__HOW TO COMPLETE THIS TASK__. Repeat each record exactly as written, and drop any images.

__PROVIDED ENTRIES__.
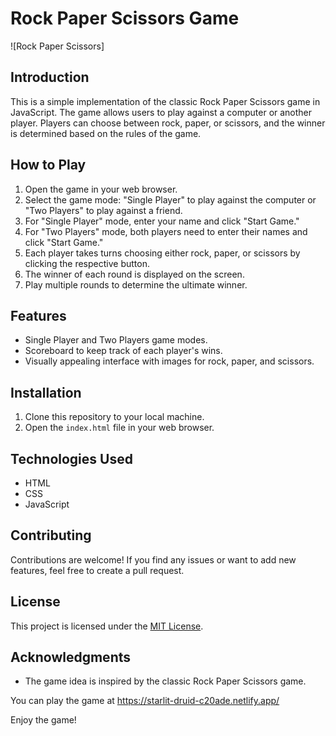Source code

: # Rock Paper Scissors Game

![Rock Paper Scissors]

## Introduction

This is a simple implementation of the classic Rock Paper Scissors game in JavaScript. The game allows users to play against a computer or another player. Players can choose between rock, paper, or scissors, and the winner is determined based on the rules of the game.

## How to Play

1. Open the game in your web browser.
2. Select the game mode: "Single Player" to play against the computer or "Two Players" to play against a friend.
3. For "Single Player" mode, enter your name and click "Start Game."
4. For "Two Players" mode, both players need to enter their names and click "Start Game."
5. Each player takes turns choosing either rock, paper, or scissors by clicking the respective button.
6. The winner of each round is displayed on the screen.
7. Play multiple rounds to determine the ultimate winner.

## Features

- Single Player and Two Players game modes.
- Scoreboard to keep track of each player's wins.
- Visually appealing interface with images for rock, paper, and scissors.

## Installation

1. Clone this repository to your local machine.
2. Open the `index.html` file in your web browser.

## Technologies Used

- HTML
- CSS
- JavaScript

## Contributing

Contributions are welcome! If you find any issues or want to add new features, feel free to create a pull request.

## License

This project is licensed under the [MIT License](LICENSE).

## Acknowledgments

- The game idea is inspired by the classic Rock Paper Scissors game.


You can play the game at https://starlit-druid-c20ade.netlify.app/





Enjoy the game!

__SOLUTION TO THIS TASK__.
Source code

: # Rock Paper Scissors Game

![Rock Paper Scissors]

## Introduction

This is a simple implementation of the classic Rock Paper Scissors game in JavaScript. The game allows users to play against a computer or another player. Players can choose between rock, paper, or scissors, and the winner is determined based on the rules of the game.

## How to Play

1. Open the game in your web browser.
2. Select the game mode: "Single Player" to play against the computer or "Two Players" to play against a friend.
3. For "Single Player" mode, enter your name and click "Start Game."
4. For "Two Players" mode, both players need to enter their names and click "Start Game."
5. Each player takes turns choosing either rock, paper, or scissors by clicking the respective button.
6. The winner of each round is displayed on the screen.
7. Play multiple rounds to determine the ultimate winner.

## Features

- Single Player and Two Players game modes.
- Scoreboard to keep track of each player's wins.
- Visually appealing interface with images for rock, paper, and scissors.

## Installation

1. Clone this repository to your local machine.
2. Open the `index.html` file in your web browser.

## Technologies Used

- HTML
- CSS
- JavaScript

## Contributing

Contributions are welcome! If you find any issues or want to add new features, feel free to create a pull request.

## License

This project is licensed under the [MIT License](LICENSE).

## Acknowledgments

- The game idea is inspired by the classic Rock Paper Scissors game.


You can play the game at https://starlit-druid-c20ade.netlify.app/





Enjoy the game!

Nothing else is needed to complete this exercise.